(Dataset entries)
#####
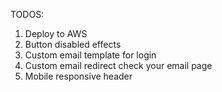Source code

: TODOS:

1. Deploy to AWS
2. Button disabled effects
3. Custom email template for login
4. Custom email redirect check your email page
5. Mobile responsive header
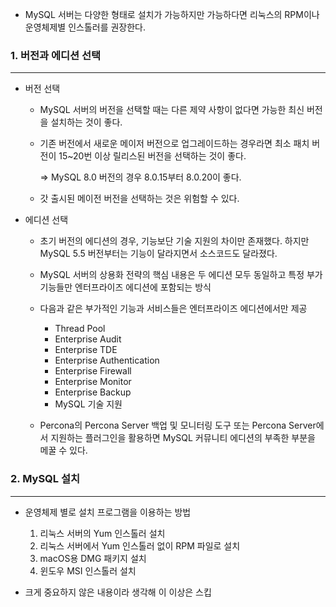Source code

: - MySQL 서버는 다양한 형태로 설치가 가능하지만 가능하다면 리눅스의 RPM이나 운영체제별 인스톨러를 권장한다.

### 1. 버전과 에디션 선택

---

- 버전 선택

    - MySQL 서버의 버전을 선택할 때는 다른 제약 사항이 없다면 가능한 최신 버전을 설치하는 것이 좋다.

    - 기존 버전에서 새로운 메이저 버전으로 업그레이드하는 경우라면 최소 패치 버전이 15~20번 이상 릴리스된 버전을 선택하는 것이 좋다.

      ⇒ MySQL 8.0 버전의 경우 8.0.15부터 8.0.20이 좋다.

    - 갓 출시된 메이전 버전을 선택하는 것은 위험할 수 있다.


- 에디션 선택

    - 초기 버전의 에디션의 경우, 기능보단 기술 지원의 차이만 존재했다. 하지만 MySQL 5.5 버전부터는 기능이 달라지면서 소스코드도 달라졌다.

    - MySQL 서버의 상용화 전략의 핵심 내용은 두 에디션 모두 동일하고 특정 부가 기능들만 엔터프라이즈 에디션에 포함되는 방식

    - 다음과 같은 부가적인 기능과 서비스들은 엔터프라이즈 에디션에서만 제공

        - Thread Pool
        - Enterprise Audit
        - Enterprise TDE
        - Enterprise Authentication
        - Enterprise Firewall
        - Enterprise Monitor
        - Enterprise Backup
        - MySQL 기술 지원

    - Percona의 Percona Server 백업 및 모니터링 도구 또는 Percona Server에서 지원하는 플러그인을 활용하면 MySQL 커뮤니티 에디션의 부족한 부분을 메꿀 수 있다.

### 2. MySQL 설치

---

- 운영체제 별로 설치 프로그램을 이용하는 방법

    1. 리눅스 서버의 Yum 인스톨러 설치
    2. 리눅스 서버에서 Yum 인스톨러 없이 RPM 파일로 설치
    3. macOS용 DMG 패키지 설치
    4. 윈도우 MSI 인스톨러 설치

- 크게 중요하지 않은 내용이라 생각해 이 이상은 스킵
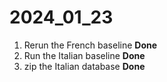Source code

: # 2024_01_23

1. Rerun the French baseline					**Done**
1. Run the Italian baseline                                             **Done**
1. zip the Italian database                                             **Done**





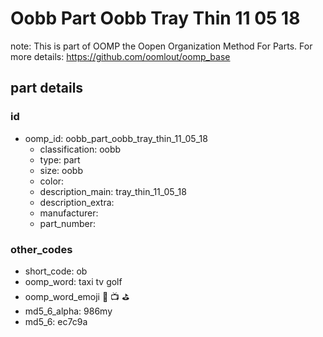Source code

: # Oobb Part Oobb Tray Thin 11 05 18  

note: This is part of OOMP the Oopen Organization Method For Parts. For more details: https://github.com/oomlout/oomp_base

##  part details





### id
* oomp_id: oobb_part_oobb_tray_thin_11_05_18
  * classification: oobb
  * type: part
  * size: oobb
  * color: 
  * description_main: tray_thin_11_05_18
  * description_extra: 
  * manufacturer: 
  * part_number: 

### other_codes
* short_code: ob
* oomp_word: taxi tv golf
* oomp_word_emoji :taxi: :tv: :golf:
* md5_6_alpha: 986my
* md5_6: ec7c9a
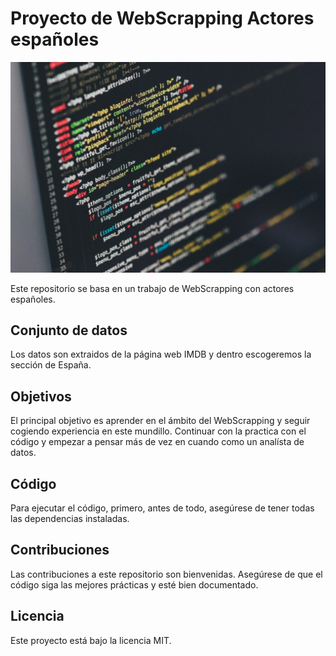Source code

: # Proyecto de WebScrapping Actores españoles

![Imagen local](actores.jpg)

Este repositorio se basa en un trabajo de WebScrapping con actores españoles.

## Conjunto de datos

Los datos son extraidos de la página web IMDB y dentro escogeremos la sección de España.

## Objetivos

El principal objetivo es aprender en el ámbito del WebScrapping y seguir cogiendo experiencia en este mundillo. Continuar con la practica con el código y empezar a pensar más de vez en cuando como un analísta de datos.

## Código

Para ejecutar el código, primero, antes de todo, asegúrese de tener todas las dependencias instaladas.

## Contribuciones

Las contribuciones a este repositorio son bienvenidas. Asegúrese de que el código siga las mejores prácticas y esté bien documentado.

## Licencia

Este proyecto está bajo la licencia MIT.
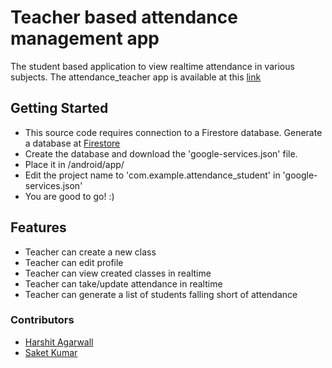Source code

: # Teacher based attendance management app

The student based application to view realtime attendance in various subjects. The attendance_teacher app is available at this [link](https://github.com/harshwall/attendance_student)

## Getting Started

- This source code requires connection to a Firestore database. Generate a database at [Firestore](https://console.firebase.google.com)
- Create the database and download the 'google-services.json' file.
- Place it in /android/app/
- Edit the project name to 'com.example.attendance_student' in 'google-services.json'
- You are good to go! :)

## Features
- Teacher can create a new class
- Teacher can edit profile
- Teacher can view created classes in realtime
- Teacher can take/update attendance in realtime
- Teacher can generate a list of students falling short of attendance

### Contributors
- [Harshit Agarwall](https://github.com/harshwall)
- [Saket Kumar](https://github.com/saket1999)
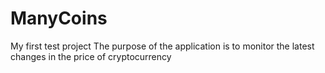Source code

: # ManyCoins
My first test project
The purpose of the application is to monitor the latest changes in the price of cryptocurrency
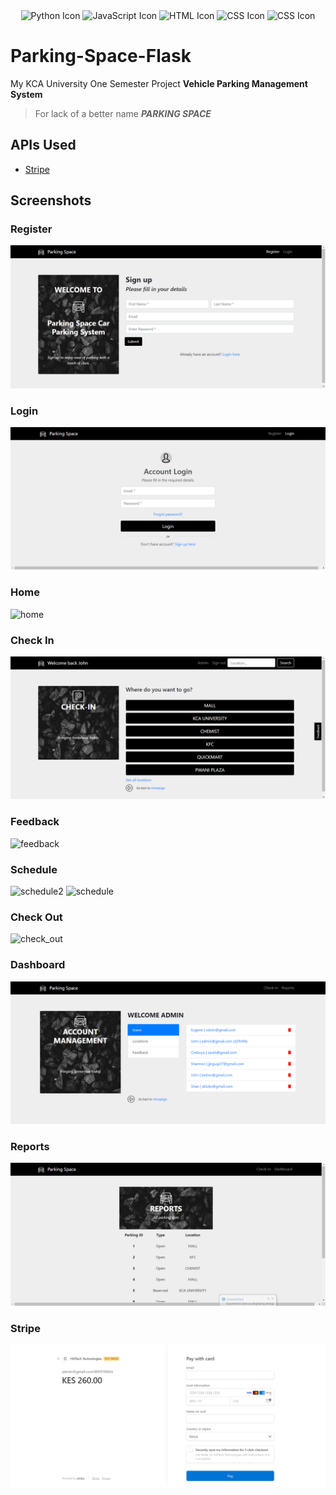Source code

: <div align="center">
  <img src="https://img.icons8.com/color/96/000000/python.png" alt="Python Icon" width="60" height="60" />
  <img src="https://img.icons8.com/color/96/000000/javascript.png" alt="JavaScript Icon" width="60" height="60" />
  <img src="https://img.icons8.com/color/96/000000/html-5--v1.png" alt="HTML Icon" width="60" height="60" />
  <img src="https://img.icons8.com/color/96/000000/css3.png" alt="CSS Icon" width="60" height="60" />
  <img src="https://img.icons8.com/color/96/000000/bootstrap.png" alt="CSS Icon" width="60" height="60" />
</div>

# Parking-Space-Flask

My KCA University One Semester Project 
**Vehicle Parking Management System**

> For lack of a better name
> **_PARKING SPACE_**

## APIs Used
- [Stripe](https://stripe.com/)

## Screenshots
### Register
![register.png](https://github.com/wxllxngton/Parking-Space-Flask/blob/main/screenshots/register.png)
### Login
![login.png](https://github.com/wxllxngton/Parking-Space-Flask/blob/main/screenshots/login.png)
### Home
![home](https://github.com/wxllxngton/Parking-Space-Flask/assets/79745456/91876136-8f9a-4721-bda0-16ff77b67b97)
### Check In
![home.png](https://github.com/wxllxngton/Parking-Space-Flask/blob/main/screenshots/home.png)
### Feedback
![feedback](https://github.com/wxllxngton/Parking-Space-Flask/assets/79745456/91730894-7f07-40d9-8dbb-8314f0ea1d4b)
### Schedule
![schedule2](https://github.com/wxllxngton/Parking-Space-Flask/assets/79745456/45dac3c7-749e-4dc8-8e1c-c707e5b274f9)
![schedule](https://github.com/wxllxngton/Parking-Space-Flask/assets/79745456/bb39f3b2-db1a-4dc2-82cb-0e77a30f9273)

### Check Out
![check_out](https://github.com/wxllxngton/Parking-Space-Flask/assets/79745456/6733b5f1-4185-4b51-a671-db7ac9296e14)
### Dashboard
![admin.png](https://github.com/wxllxngton/Parking-Space-Flask/blob/main/screenshots/admin.png)
### Reports
![reports.png](https://github.com/wxllxngton/Parking-Space-Flask/blob/main/screenshots/reports.png)
### Stripe
![stripe.png](https://github.com/wxllxngton/Parking-Space-Flask/blob/main/screenshots/stripe.png)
#####
▸ WHAT THE TASK REQUIRES: Which lines of the data contain "WebScrapping"? Copy them all.

▸ TASK SOLUTION:
: # Proyecto de WebScrapping Actores españoles
Este repositorio se basa en un trabajo de WebScrapping con actores españoles.
El principal objetivo es aprender en el ámbito del WebScrapping y seguir cogiendo experiencia en este mundillo. Continuar con la practica con el código y empezar a pensar más de vez en cuando como un analísta de datos.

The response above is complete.